[Available data — start]

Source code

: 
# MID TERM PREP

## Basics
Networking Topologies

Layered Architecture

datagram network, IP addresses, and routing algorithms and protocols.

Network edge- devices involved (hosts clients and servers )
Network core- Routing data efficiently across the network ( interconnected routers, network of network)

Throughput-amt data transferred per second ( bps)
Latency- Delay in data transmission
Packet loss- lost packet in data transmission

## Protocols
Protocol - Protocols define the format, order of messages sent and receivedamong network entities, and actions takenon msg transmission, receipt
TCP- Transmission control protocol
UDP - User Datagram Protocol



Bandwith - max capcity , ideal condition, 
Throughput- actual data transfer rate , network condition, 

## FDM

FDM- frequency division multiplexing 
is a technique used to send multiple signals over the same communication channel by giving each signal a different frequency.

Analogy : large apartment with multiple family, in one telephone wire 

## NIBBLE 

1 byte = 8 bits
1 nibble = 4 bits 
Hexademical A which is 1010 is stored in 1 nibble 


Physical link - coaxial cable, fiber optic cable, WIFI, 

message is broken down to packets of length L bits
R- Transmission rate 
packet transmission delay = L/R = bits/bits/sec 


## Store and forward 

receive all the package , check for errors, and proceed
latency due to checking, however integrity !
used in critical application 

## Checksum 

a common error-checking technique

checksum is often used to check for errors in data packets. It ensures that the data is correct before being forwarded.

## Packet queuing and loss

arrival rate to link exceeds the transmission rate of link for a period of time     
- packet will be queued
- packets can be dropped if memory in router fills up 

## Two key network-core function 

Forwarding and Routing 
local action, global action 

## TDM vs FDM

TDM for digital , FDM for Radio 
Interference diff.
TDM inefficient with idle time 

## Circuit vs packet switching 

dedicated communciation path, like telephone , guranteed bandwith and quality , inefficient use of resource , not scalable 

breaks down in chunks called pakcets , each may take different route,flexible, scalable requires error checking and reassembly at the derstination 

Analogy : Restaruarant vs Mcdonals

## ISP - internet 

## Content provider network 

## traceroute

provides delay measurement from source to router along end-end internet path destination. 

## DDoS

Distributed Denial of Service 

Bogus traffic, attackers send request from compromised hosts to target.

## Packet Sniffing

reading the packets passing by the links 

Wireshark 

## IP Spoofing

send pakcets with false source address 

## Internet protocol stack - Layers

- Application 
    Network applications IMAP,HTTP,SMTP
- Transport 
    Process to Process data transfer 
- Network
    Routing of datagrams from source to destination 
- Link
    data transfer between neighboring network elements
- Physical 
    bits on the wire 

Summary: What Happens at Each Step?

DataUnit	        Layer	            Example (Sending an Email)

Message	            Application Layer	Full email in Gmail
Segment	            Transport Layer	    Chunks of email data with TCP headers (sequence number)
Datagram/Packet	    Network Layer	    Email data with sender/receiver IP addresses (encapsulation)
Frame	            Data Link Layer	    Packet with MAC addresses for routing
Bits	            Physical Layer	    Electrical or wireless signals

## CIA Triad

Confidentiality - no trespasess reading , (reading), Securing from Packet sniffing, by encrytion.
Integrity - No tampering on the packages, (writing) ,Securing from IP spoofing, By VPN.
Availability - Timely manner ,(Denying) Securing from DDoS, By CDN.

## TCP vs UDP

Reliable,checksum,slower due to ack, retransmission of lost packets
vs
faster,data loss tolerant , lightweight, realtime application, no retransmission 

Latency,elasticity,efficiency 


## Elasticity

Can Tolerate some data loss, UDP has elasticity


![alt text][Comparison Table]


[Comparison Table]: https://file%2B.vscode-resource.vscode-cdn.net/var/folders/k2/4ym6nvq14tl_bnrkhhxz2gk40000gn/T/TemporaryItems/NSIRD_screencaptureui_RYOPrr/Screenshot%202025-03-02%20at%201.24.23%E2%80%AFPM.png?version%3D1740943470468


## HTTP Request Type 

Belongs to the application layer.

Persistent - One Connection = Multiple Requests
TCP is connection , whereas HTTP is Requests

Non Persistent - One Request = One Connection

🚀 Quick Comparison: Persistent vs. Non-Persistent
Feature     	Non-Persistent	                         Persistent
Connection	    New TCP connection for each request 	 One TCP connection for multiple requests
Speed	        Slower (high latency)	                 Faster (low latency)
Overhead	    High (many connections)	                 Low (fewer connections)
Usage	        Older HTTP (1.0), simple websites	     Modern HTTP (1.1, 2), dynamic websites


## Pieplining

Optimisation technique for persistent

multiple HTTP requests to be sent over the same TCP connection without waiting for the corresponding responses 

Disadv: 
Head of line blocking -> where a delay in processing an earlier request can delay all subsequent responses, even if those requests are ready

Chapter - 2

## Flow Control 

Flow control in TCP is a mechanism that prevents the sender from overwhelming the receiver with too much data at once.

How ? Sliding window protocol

[Available data — finish]

> [Task objective]:
Work out how many lines in the records hold the word "Physical", and answer with that number alone.

> [Output for this exercise]:
3